Articles Marketmedia

Cloud, Cyber-Security Drive Synergies

Written by Rob Daly | Jul 12, 2017 5:53:29 PM

The cloud-computing question for Wall Street is no longer "if" but "when."

Firms are implementing cloud computing into their workflows to find cost savings as well as access to new technologies like machine learning, which would prove too expensive to host internally for all but the largest financial institutions.

Mike Beller,
Thesys Technologies

"It is a very pronounced change for the large institutions, which had a ‘do it in our own data center’ attitude for so long until they could not do it anymore,” Mike Beller, CEO of Thesys Technologies told Markets Media.

Simultaneously, financial services industry is increasing its focus on cyber-security as more regulators, such as the New York State of Financial Services, implement rigorous new rules to protect client privacy.

However, the two trends are not affecting each other negatively, according to Beller.

“We see that market structure technology should be a thing that spans the data center to the cloud and work seamlessly between the two,” he added.
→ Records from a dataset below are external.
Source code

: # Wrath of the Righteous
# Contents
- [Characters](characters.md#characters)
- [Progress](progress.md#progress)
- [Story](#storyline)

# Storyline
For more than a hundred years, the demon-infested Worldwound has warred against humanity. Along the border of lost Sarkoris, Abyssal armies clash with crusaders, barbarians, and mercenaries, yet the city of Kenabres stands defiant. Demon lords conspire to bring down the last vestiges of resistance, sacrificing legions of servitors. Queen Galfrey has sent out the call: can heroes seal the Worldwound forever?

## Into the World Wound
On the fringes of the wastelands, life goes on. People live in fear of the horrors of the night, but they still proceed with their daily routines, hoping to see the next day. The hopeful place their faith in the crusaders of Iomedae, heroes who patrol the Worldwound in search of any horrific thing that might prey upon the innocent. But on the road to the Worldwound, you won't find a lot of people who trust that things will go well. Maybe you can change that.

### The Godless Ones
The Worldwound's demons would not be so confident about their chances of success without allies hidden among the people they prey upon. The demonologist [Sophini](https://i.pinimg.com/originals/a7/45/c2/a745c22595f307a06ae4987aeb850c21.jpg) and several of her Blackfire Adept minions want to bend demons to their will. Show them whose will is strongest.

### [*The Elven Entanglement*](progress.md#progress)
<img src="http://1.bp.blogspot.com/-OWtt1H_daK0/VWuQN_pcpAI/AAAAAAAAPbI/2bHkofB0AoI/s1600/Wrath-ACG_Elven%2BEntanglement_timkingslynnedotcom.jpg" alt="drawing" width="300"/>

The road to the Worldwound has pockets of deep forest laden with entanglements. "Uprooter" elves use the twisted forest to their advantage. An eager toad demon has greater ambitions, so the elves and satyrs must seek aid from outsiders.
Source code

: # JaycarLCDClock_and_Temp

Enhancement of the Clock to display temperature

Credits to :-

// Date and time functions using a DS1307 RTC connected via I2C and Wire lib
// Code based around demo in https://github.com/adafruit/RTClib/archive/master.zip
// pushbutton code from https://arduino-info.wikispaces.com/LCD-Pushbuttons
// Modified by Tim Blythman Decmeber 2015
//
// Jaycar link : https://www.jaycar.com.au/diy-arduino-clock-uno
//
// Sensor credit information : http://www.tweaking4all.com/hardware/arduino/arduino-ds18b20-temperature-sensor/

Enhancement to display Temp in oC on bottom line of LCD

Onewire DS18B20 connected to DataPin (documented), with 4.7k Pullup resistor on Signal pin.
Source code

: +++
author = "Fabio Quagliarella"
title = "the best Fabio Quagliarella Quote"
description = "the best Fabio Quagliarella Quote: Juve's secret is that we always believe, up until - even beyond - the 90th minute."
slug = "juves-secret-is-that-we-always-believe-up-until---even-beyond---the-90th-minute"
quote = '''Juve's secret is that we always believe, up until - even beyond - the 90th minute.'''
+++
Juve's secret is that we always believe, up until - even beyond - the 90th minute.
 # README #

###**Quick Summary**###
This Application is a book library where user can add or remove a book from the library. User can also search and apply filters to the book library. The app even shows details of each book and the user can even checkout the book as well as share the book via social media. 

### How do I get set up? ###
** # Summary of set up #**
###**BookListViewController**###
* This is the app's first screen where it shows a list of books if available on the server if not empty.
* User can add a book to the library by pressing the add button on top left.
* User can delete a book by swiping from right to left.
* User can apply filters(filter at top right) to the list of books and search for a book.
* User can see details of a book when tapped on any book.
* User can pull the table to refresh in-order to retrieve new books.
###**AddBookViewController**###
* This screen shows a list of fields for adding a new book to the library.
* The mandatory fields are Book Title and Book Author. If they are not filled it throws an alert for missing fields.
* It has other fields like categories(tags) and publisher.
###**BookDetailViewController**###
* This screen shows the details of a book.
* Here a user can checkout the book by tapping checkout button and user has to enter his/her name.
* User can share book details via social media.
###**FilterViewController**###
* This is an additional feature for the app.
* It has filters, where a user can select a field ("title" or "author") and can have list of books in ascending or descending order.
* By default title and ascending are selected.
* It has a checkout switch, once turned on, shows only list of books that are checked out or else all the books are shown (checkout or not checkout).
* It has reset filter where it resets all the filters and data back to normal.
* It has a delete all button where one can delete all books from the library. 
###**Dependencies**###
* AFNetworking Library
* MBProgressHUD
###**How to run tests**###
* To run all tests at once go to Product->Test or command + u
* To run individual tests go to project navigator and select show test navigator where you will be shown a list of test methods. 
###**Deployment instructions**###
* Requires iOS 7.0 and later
Thesys Technologies had its cloud security strategy in 2007, which paid off five years later when it won the contract US Securities and Exchange Commission's Market Information Data Analytics System, the first regulator's first cloud-based platform, in 2012.

“We had to find a way of making it work,” said Beller. “We worked with the folks at Amazon Web Services and with the SEC. We also used the guidelines provided by the Federal Risk and Authorization Management Program and were able to bring them onto the cloud in just six months and get approval to operate.”

As firms become more familiar with cloud offerings, they will see that the major cloud providers have found ways to meet Wall Street's cyber-security concerns, he added.

The shortcoming Beller finds in many applications in the industry, cloud-based and not, is that software engineers often develop the core function of their applications first and then build security around it.

“Our approach at Thesys is to build security in from the ground up so that it is easier and more effective to secure the platforms using standard security frameworks from the National Institute of Standards and Technology and others.”

Cyber-security concerns, such as meeting SEC's Regulation Systems Compliance and Integrity, have led the trading infrastructure vendor possibly moving some of its typically co-located offerings into the cloud.

“What we are considering doing for our customers now is doing the backup matching engine in the the cloud,” said Beller. “It does not need the same performance characteristics because when you are in that level of disaster scenario people can accept a little bit more latency.”